Grayson Perry: Rites of Passage, Channnel 4 review - making meaning in death | reviews, news & interviews
Grayson Perry: Rites of Passage, Channnel 4 review - making meaning in death
Grayson Perry: Rites of Passage, Channnel 4 review - making meaning in death
Home and away: the artist observes rituals in Sulawesi, then creates them in Hounslow
Grayson Perry is at it again. The Turner Prize winner, Reith lecturer, sculptor, printmaker, ceramicist, curator, writer, British Museum trustee, CBE, RA – plus Britain's and the art world’s favourite transvestite – is trying to find sense in things and events, or, as he has put it, invent meaning in a meaningless world.
Channel 4 is devoting four hours to Perry’s investigations of rituals and ceremonies for our secular world, as well as those discovered from worlds rather less secular. We started with death at what might usually be taken as the end, after birth, coming of age and marriage. The premise is that, as we live in an increasingly secular society, we no longer have agreed rituals, and yet ceremonies and shared symbolic events are important to mark the milestones of our passage through whatever life we lead.
Since all rituals were invented by somebody, what can we learn from others? Grayson went travelling to discover, and then found people back in the UK to help invent their own ceremonies. In this opening episode about death, he was always informally and casually dressed, never appearing in all the glitter, make-up and fabulous costumes of his alter ego, Claire. They might have cheered things up a bit. (Pictured below, Grayson Perry assays mourning mode)
We are making meaning, Perry said, from the patterns of being alive
He started out on the Indonesian island of Sulawesi, invited to a village of the Toruja tribe for the funeral of an elder, Mr Allow; he met the 86-year-old widow, who much enjoyed pulling the presenter’s long nose. The couple had been married for 70 years, and Mr Allow had been dead for over a year, kept embalmed in a decorated coffin in the family home, his wife sleeping in the neighbouring room. A funeral only happens when the family feels ready, and they typically wait a year or so. Twenty-four buffaloes were sacrificed as tribute at this one, reflecting the status of the deceased.

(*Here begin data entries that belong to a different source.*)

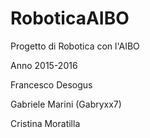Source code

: # RoboticaAIBO
Progetto di Robotica con l'AIBO

Anno 2015-2016

Francesco Desogus

Gabriele Marini (Gabryxx7)

Cristina Moratilla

In a nearby village, Mrs Joshua had died and a daughter was wailing in grief, draped over her mother’s coffin. The coffin was filled mainly with the dead woman's clothes, and we had only a glimpse of her bespectacled face. In Toraja culture the body remains with the family and is never left alone. Members of the family hold continual one-way conversations, but seemed here to feel a response. The embalmed body is a member of the family living, so to speak, in the house until the funeral. For his first British encounter, Perry travelled to Hounslow; Roch Maher (1961-2018) had been diagnosed with motor neurone disease and given 18 months to live, but that was eight years ago. Now confined to a wheelchair, he breathed through a ventilator, and felt the end was nigh: the plan was to devise a kind of living funeral for Roch.
Jordan Seddon (2000-2017) had been knocked over on his bicycle by a drunken driver, and Perry travelled to meet the Seddon family on the outskirts of Middlesbrough. His bedroom had been kept as it was, his mother Alison finding it unbearable to have lost a child. There was a wall of memorabilia with photographs and mementoes, mottos and loved objects, a kind of shrine expressing their mourning, .
The film cut back and forth between a life consciously drawing to an end from neurological disease, and a life cut desperately short by accident. Maher decided he wanted a ceremony at which he could be present, alongside his wife, adult children and a wide circle of friends.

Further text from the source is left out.